**What is required:**
Filter the records down to the lines that hold the word "계십니다", and copy each of those lines.

**Data provided:**
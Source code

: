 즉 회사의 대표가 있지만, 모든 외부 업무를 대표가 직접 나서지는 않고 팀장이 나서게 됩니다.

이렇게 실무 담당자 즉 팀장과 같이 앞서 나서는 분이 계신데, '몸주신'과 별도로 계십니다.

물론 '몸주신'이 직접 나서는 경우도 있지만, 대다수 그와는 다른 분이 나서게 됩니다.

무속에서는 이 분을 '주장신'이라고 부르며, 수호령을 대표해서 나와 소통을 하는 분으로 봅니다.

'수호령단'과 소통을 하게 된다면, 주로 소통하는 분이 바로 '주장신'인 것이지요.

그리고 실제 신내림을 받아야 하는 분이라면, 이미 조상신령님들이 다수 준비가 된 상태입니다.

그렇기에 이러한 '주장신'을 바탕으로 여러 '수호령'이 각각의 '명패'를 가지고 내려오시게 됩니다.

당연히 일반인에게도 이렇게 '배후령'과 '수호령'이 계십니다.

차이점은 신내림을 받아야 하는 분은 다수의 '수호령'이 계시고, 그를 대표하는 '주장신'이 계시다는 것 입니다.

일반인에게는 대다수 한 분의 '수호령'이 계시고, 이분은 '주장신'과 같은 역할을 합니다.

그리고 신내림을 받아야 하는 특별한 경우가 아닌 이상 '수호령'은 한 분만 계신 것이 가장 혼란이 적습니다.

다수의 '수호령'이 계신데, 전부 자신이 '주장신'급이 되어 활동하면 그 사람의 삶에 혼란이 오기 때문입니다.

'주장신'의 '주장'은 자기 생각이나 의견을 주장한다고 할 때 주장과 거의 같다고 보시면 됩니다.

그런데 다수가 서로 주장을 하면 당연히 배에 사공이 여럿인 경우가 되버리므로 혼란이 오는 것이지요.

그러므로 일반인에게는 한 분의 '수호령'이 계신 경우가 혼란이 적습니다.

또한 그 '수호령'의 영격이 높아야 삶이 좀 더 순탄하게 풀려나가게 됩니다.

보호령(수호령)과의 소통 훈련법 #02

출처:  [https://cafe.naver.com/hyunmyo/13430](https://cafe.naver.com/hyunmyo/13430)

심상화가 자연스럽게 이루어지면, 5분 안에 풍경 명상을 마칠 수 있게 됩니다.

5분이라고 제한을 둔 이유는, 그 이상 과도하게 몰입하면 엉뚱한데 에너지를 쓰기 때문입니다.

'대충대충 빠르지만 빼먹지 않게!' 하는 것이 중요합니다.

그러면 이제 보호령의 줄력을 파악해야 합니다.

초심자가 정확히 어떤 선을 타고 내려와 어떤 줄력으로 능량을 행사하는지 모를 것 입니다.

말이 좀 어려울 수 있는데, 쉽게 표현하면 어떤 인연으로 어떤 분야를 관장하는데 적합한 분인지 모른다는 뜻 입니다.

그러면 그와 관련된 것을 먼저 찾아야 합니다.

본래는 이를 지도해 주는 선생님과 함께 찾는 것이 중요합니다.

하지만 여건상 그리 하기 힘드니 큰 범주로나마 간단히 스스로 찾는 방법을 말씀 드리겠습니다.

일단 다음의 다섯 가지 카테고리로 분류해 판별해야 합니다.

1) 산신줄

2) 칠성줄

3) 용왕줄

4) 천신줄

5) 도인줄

**Response area:**
이렇게 실무 담당자 즉 팀장과 같이 앞서 나서는 분이 계신데, '몸주신'과 별도로 계십니다.
당연히 일반인에게도 이렇게 '배후령'과 '수호령'이 계십니다.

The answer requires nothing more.